That highlight reel can’t load fast enough if you’re an athlete. The video buffers, and there you are: your team, your achievements, your best plays for the public to witness. Especially with Franciscan University’s increased media athletics coverage this year courtesy of the Baron Broadcast, our exploits are published by both article and video for the world to take notice.
Humility is often difficult to come by among athletes; a partially justifiable dose of pride seems to come with the job description.
The role of an athlete is unique in that we spend uncanny amounts of time representing Franciscan University both on and off the field of play, and not a single one of us was ever hired for the position. Our athletic achievement alone earns us a spot on the team bus, in the starting lineup and at the table for a post-match meal.
We earn a jersey based upon our ability to deliver. I far from dismiss the role of virtue and faith in the world of sports, but not a single Franciscan athlete earns a role on a roster for his or her faith. Playing time caters to talent, not ethics. And no one can convince me that a role based heavily upon production isn’t a dangerous one.
Thankfully, our university operates under a policy that no athlete, no matter the extent of his or her individual ability or athletic potential, will remain on a roster should he or she compromise the integrity of the team. Even so, we spend vast amounts of time in a position gifted to us on the basis of ability before demeanor.
I daresay that no other role on campus beside that of the athlete is filled with so little background examination. No other soul at Franciscan University is allowed to represent the faith without a rudimentary inspection by some established authority, to ensure that he or she has one.

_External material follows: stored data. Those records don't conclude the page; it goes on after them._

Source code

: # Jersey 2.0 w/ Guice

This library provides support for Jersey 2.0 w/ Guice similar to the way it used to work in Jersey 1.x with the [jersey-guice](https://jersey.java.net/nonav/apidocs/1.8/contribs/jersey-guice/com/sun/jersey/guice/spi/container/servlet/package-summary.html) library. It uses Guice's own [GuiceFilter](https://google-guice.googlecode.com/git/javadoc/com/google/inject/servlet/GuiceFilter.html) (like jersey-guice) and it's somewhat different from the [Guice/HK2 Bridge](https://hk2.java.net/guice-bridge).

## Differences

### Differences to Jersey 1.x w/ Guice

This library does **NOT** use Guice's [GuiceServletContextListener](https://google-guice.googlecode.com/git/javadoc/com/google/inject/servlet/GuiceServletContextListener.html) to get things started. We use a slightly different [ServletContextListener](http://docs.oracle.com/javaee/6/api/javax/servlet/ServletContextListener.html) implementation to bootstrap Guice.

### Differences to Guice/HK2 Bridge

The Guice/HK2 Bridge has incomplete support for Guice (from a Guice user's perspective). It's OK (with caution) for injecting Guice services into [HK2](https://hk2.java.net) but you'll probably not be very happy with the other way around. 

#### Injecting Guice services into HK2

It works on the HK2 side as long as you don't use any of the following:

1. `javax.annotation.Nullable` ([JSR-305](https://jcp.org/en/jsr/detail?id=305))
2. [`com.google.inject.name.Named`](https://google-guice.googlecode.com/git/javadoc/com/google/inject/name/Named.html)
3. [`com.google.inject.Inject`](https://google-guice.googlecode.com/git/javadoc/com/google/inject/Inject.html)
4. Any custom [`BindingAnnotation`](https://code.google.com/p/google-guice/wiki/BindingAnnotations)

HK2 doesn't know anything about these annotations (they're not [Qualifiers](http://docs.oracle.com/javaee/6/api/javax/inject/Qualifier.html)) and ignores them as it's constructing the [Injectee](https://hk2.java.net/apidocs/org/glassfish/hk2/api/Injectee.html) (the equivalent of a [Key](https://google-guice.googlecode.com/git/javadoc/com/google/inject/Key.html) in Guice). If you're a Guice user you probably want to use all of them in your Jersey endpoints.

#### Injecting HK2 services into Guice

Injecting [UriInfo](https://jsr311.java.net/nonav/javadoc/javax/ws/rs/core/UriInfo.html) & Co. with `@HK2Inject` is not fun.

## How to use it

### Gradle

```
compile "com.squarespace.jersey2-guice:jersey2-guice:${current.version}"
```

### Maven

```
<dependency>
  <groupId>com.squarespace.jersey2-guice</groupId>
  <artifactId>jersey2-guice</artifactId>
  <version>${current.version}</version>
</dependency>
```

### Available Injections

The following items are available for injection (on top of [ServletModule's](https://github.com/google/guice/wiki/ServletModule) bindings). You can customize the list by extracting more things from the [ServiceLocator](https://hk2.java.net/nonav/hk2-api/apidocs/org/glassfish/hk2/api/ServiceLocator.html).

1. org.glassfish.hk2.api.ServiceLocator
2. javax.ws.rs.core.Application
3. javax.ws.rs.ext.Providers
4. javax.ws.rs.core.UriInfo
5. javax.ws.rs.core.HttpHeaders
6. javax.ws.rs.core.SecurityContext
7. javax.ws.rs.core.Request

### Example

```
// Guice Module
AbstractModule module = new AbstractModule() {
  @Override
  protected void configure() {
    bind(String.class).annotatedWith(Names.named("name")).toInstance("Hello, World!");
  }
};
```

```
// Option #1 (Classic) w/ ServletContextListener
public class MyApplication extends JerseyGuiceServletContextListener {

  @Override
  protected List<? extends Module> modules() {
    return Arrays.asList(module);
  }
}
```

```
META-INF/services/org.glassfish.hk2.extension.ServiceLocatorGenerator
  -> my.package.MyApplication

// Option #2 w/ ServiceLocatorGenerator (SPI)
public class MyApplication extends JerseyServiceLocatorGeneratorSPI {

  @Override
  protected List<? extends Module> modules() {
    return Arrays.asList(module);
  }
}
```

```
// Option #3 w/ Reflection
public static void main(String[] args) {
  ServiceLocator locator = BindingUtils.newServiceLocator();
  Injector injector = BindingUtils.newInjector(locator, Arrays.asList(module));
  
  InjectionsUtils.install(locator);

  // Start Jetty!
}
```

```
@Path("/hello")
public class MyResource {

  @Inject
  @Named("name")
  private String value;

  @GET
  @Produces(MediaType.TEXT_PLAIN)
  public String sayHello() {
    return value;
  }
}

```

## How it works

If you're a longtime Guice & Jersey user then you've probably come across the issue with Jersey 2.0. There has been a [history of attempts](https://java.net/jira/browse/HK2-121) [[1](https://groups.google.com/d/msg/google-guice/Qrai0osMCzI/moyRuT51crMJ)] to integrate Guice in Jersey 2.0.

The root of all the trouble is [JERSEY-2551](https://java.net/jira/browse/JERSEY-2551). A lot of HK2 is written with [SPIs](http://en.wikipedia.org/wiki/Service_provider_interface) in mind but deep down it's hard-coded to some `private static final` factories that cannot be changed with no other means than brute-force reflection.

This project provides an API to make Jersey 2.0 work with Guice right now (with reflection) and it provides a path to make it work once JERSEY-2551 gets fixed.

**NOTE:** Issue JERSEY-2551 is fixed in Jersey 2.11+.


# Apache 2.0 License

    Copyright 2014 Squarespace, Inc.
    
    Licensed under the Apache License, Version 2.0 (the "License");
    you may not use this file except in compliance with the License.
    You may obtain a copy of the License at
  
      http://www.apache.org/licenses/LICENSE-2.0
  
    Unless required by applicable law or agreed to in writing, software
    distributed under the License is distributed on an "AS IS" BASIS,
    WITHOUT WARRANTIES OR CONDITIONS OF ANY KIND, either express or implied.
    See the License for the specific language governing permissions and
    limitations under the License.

For the sake of continuity, the disconnect between the expectancy to produce and the lack of faith assurance begs the hypothetical situation of an athlete interview. If spots in a starting lineup were to be granted only after an interview, how many of us, myself included, would be left to fill the bench because of a lack of character?
Any job interviewer, indirectly or otherwise, tests the character of the individual they interview. Perhaps thankfully, athletes often slide past this part of the process; to say the least, character is far from the determining factor in earning a jersey, with Franciscan possibly as an exception.
It’s backwards. Athletics is backwards. Our playing time is based upon our ability to perform, not our ability to influence. We’re praised for our abilities to slide penalty kicks past the keeper, to serve untouchable serves, to break course records and to string championships together, as if in the long run they actually matter.
At the end of the day, even though we crack the starting lineup, it’s evangelization that takes the bench. It’s faith that plays second fiddle to forehands. I’m so thankful for the fact that Franciscan University gets this structure of faith before athletics, and yet so disappointed that we act often alone in this prioritization. The next time you want to catch an athlete off-guard, ask them at what point during their last game did they realize they played for a cause greater than a Division III university. Ask them how they’d score their ability to spread the Gospel at their most recent victory or defeat. The pause which follows is the sound of faith sliding up the ladder of importance, to take its place between who we are and what we do.